学校は護国寺に隣接しており、お寺には数多くの重要文化財があります。
護国寺と日大豊山は歴史的なつながりがありますので、今日はそれを紹介したいと思います。
学校から写した風景です。
護国寺は真言宗豊山派のお寺で、5代将軍徳川綱吉の母、桂昌院の願いで建立されたお寺です。
本堂は1697年に建てられたもので元禄時代から現代まで存続している建築物です。
御本尊は、琥珀の如意輪観音で秘仏とされています。
普段は見ることはできませんが、毎月18日には御開帳されます。
私が参拝したのはちょうど18日だったので拝むことができたのです。
しかし、本堂は撮影禁止のために写真はありません。
本堂には33体の仏の像があり、それぞれの仏に桂昌院の髪の毛が収められているとのことです。
本堂には他にも貴重な仏像が数多くあります。
釈迦の下山時を表現した木造仏は見事な造形であり、大きな不動明王は迫力満点です。
仏の世界を表現した曼荼羅(マンダラ)がありますが、護国寺には猫が描かれているという珍しい曼荼羅があります。
たいへん大きなもので、過去には日大豊山の体育館で見学会が催されたことがあります。
真言宗はチベット仏教とのつながりが深いため、ダライ・ラマ法王が護国寺に来られた際、旧校舎の体育館で高校生に講演をして下さったのは大変貴重な思い出として強く印象に残っています。
護国寺駅すぐ横の仁王門から入ります。
真言宗の開祖は、弘法大師(空海)です。
護国寺は弘法大師霊場でもあります。
仁王門を抜けると不老門がみえてきます。
この門につながる階段の風景は、夏目漱石の『夢十夜』にも登場します。
赤松の描写がありますが、漱石が書いているようにおそらく江戸時代から変わらぬ姿なのでしょう。
境内には三条実美、大隈重信、山縣有朋、大山倍達、そして日本大学の学祖である山田顕義など他にも多くの著名人のお墓があります。
写真は山田顕義のお墓で、本堂の裏側にあります。
重要文化財の月光殿と多宝塔、薬師堂、鐘楼などです。
この大師堂には弘法大師(空海)が安置されています。
周辺には私たちを導いてくれるお地蔵様や大きな大仏様がいます。
護国寺は茶道でも有名であり、5つの茶室があります。
これは茶人として有名な財界人である高橋義雄の功績です。
定期的に大規模な茶会が開催されています。
境内には富士塚の「音羽富士」もあります。
造り方が珍しいとされる庚申塔もあります。
裏の方にあるため、この庚申塔の存在を知っている人は少ないと思います。
本堂のすぐそばに、知る人ぞ知る、緑色の花が咲く珍しい桜の木があります。
私も何度か見たことがあります。
この時期の境内は美しい紅葉に彩られておりました。
日大豊山とのつながりですが、1872年に護国寺に設置された真言宗「宗学林」が旧制豊山中学なのです。

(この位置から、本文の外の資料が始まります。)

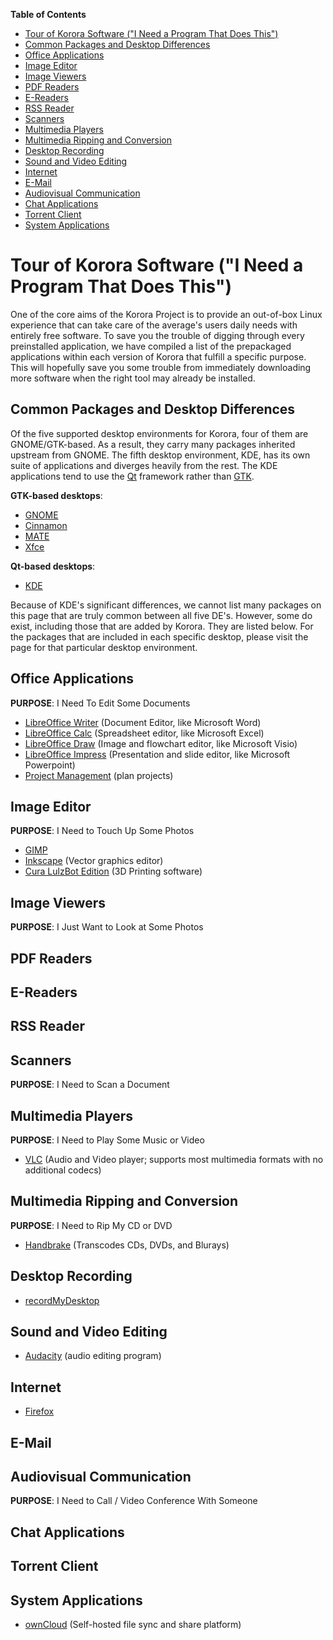 **Table of Contents**  

- [Tour of Korora Software ("I Need a Program That Does This")](#tour-of-korora-software-i-need-a-program-that-does-this)
- [Common Packages and Desktop Differences](#common-packages-and-desktop-differences)
- [Office Applications](#office-applications)
- [Image Editor](#image-editor)
- [Image Viewers](#image-viewers)
- [PDF Readers](#pdf-readers)
- [E-Readers](#e-readers)
- [RSS Reader](#rss-reader)
- [Scanners](#scanners)
- [Multimedia Players](#multimedia-players)
- [Multimedia Ripping and Conversion](#multimedia-ripping-and-conversion)
- [Desktop Recording](#desktop-recording)
- [Sound and Video Editing](#sound-and-video-editing)
- [Internet](#internet)
- [E-Mail](#e-mail)
- [Audiovisual Communication](#audiovisual-communication)
- [Chat Applications](#chat-applications)
- [Torrent Client](#torrent-client)
- [System Applications](#system-applications)



<a name="tour-of-korora-software-i-need-a-program-that-does-this"></a>
# Tour of Korora Software ("I Need a Program That Does This")

One of the core aims of the Korora Project is to provide an out-of-box Linux experience that can take care of the average's users daily needs with entirely free software. To save you the trouble of digging through every preinstalled application, we have compiled a list of the prepackaged applications within each version of Korora that fulfill a specific purpose. This will hopefully save you some trouble from immediately downloading more software when the right tool may already be installed.

<a name="common-packages-and-desktop-differences"></a>
## Common Packages and Desktop Differences

Of the five supported desktop environments for Korora, four of them are GNOME/GTK-based. As a result, they carry many packages inherited upstream from GNOME. The fifth desktop environment, KDE, has its own suite of applications and diverges heavily from the rest. The KDE applications tend to use the [Qt](https://en.wikipedia.org/wiki/Qt_(software)) framework rather than [GTK](https://en.wikipedia.org/wiki/GTK%2B).

**GTK-based desktops**:
- [GNOME](GNOME-Tour-of-Software.md)
- [Cinnamon](Cinnamon-Tour-of-Software.md)
- [MATE](MATE-Tour-of-Software.md)
- [Xfce](Xfce-Tour-of-Software.md)

**Qt-based desktops**:
- [KDE](KDE-Tour-of-Software.md)

Because of KDE's significant differences, we cannot list many packages on this page that are truly common between all five DE's. However, some do exist, including those that are added by Korora. They are listed below. For the packages that are included in each specific desktop, please visit the page for that particular desktop environment.

<a name="office-applications"></a>
## Office Applications
**PURPOSE**: I Need To Edit Some Documents
- [LibreOffice Writer](https://www.libreoffice.org/discover/writer/) (Document Editor, like Microsoft Word)
- [LibreOffice Calc](https://www.libreoffice.org/discover/calc/) (Spreadsheet editor, like Microsoft Excel)
- [LibreOffice Draw](https://www.libreoffice.org/discover/draw/) (Image and flowchart editor, like Microsoft Visio)
- [LibreOffice Impress](https://www.libreoffice.org/discover/impress/) (Presentation and slide editor, like Microsoft Powerpoint)
- [Project Management](https://wiki.gnome.org/Apps/Planner) (plan projects)

<a name="image-editor"></a>
## Image Editor 
**PURPOSE**: I Need to Touch Up Some Photos
- [GIMP](https://www.gimp.org/)
- [Inkscape](https://inkscape.org/) (Vector graphics editor)
- [Cura LulzBot Edition](https://www.lulzbot.com/cura) (3D Printing software)

<a name="image-viewers"></a>
## Image Viewers
**PURPOSE**: I Just Want to Look at Some Photos

<a name="pdf-readers"></a>
## PDF Readers

<a name="e-readers"></a>
## E-Readers 

<a name="rss-reader"></a>
## RSS Reader

<a name="scanners"></a>
## Scanners 
**PURPOSE**: I Need to Scan a Document

<a name="multimedia-players"></a>
## Multimedia Players
**PURPOSE**: I Need to Play Some Music or Video
- [VLC](http://www.videolan.org/) (Audio and Video player; supports most multimedia formats with no additional codecs)

<a name="multimedia-ripping-and-conversion"></a>
## Multimedia Ripping and Conversion
**PURPOSE**: I Need to Rip My CD or DVD
- [Handbrake](https://handbrake.fr) (Transcodes CDs, DVDs, and Blurays)

<a name="desktop-recording"></a>
## Desktop Recording
- [recordMyDesktop](https://sourceforge.net/projects/recordmydesktop/)

<a name="sound-and-video-editing"></a>
## Sound and Video Editing
- [Audacity](http://www.audacityteam.org/) (audio editing program)

<a name="internet"></a>
## Internet
- [Firefox](https://www.mozilla.org/en-US/firefox/)

<a name="e-mail"></a>
## E-Mail

<a name="audiovisual-communication"></a>
## Audiovisual Communication
**PURPOSE**: I Need to Call / Video Conference With Someone

<a name="chat-applications"></a>
## Chat Applications

<a name="torrent-client"></a>
## Torrent Client

<a name="system-applications"></a>
## System Applications
- [ownCloud](https://owncloud.org/) (Self-hosted file sync and share platform)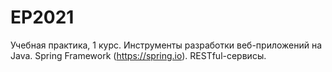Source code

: # EP2021

Учебная практика, 1 курс.
Инструменты разработки веб-приложений на Java. Spring Framework (https://spring.io). RESTful-сервисы.

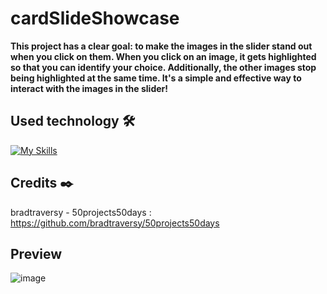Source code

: # cardSlideShowcase

**This project has a clear goal: to make the images in the slider stand out when you click on them. When you click on an image, it gets highlighted so that you can identify your choice. Additionally, the other images stop being highlighted at the same time. It's a simple and effective way to interact with the images in the slider!**

## Used technology 🛠️
[![My Skills](https://skillicons.dev/icons?i=html,sass,js)](https://skillicons.dev)

## Credits ✒️
bradtraversy - 50projects50days : https://github.com/bradtraversy/50projects50days

## Preview 
![image](https://github.com/Mariam-Levy/cardSlideShowcase/assets/80288291/7fb879f3-f7d8-4a62-a1fb-7c8d692c81bd)
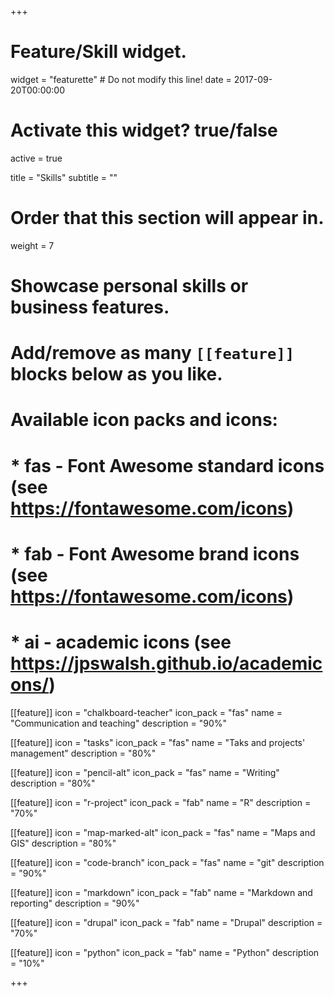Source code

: +++
# Feature/Skill widget.
widget = "featurette"  # Do not modify this line!
date = 2017-09-20T00:00:00

# Activate this widget? true/false
active = true

title = "Skills"
subtitle = ""

# Order that this section will appear in.
weight = 7

# Showcase personal skills or business features.
#
# Add/remove as many `[[feature]]` blocks below as you like.
#
# Available icon packs and icons:
# * fas - Font Awesome standard icons (see https://fontawesome.com/icons)
# * fab - Font Awesome brand icons (see https://fontawesome.com/icons)
# * ai - academic icons (see https://jpswalsh.github.io/academicons/)

[[feature]]
  icon = "chalkboard-teacher"
  icon_pack = "fas"
  name = "Communication and teaching"
  description = "90%"

[[feature]]
  icon = "tasks"
  icon_pack = "fas"
  name = "Taks and projects' management"
  description = "80%"

[[feature]]
  icon = "pencil-alt"
  icon_pack = "fas"
  name = "Writing"
  description = "80%"

[[feature]]
  icon = "r-project"
  icon_pack = "fab"
  name = "R"
  description = "70%"

[[feature]]
  icon = "map-marked-alt"
  icon_pack = "fas"
  name = "Maps and GIS"
  description = "80%"

[[feature]]
  icon = "code-branch"
  icon_pack = "fas"
  name = "git"
  description = "90%"

[[feature]]
  icon = "markdown"
  icon_pack = "fab"
  name = "Markdown and reporting"
  description = "90%"

[[feature]]
  icon = "drupal"
  icon_pack = "fab"
  name = "Drupal"
  description = "70%"

[[feature]]
  icon = "python"
  icon_pack = "fab"
  name = "Python"
  description = "10%"

+++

豊山中学は、現在の日大付属校の中では最も古い歴史をもつ学校です。
戦後は護国寺から日本大学へ譲渡されることになり、宗派である豊山派から校名を「日大豊山」としたのです。
同窓生は旧制豊山中学から続いており、同窓会会長は旧制豊山中学の卒業生で、現在護国寺住職を務めておられる岡本永司氏が就いています。
毎年、入学式や卒業式には参列していただき、お話をしてくださいます。
岡本永司氏が旧制豊山中学の卒業生であることが記された記念碑が校内にあります。
護国寺方面から見た日大豊山です。
日大豊山は日本大学の正付属校であり、唯一の男子校です。
男子校は現在日本全国に2%ほどしかなく、大変貴重な存在です。
母校の歴史を知ることで、より学校に愛着がわいてくるものです。
これからも長い歴史を刻んでいくために不断の努力を重ねて行く所存です。
護国寺はとても緑が多く、都会の真ん中にいるとは思えないほどの静かな環境にあります。
日々の闘いの合間に、たまには心落ち着く散策をするのもよいものです。
学校を訪問される方は、是非、護国寺の参拝もしてみてください。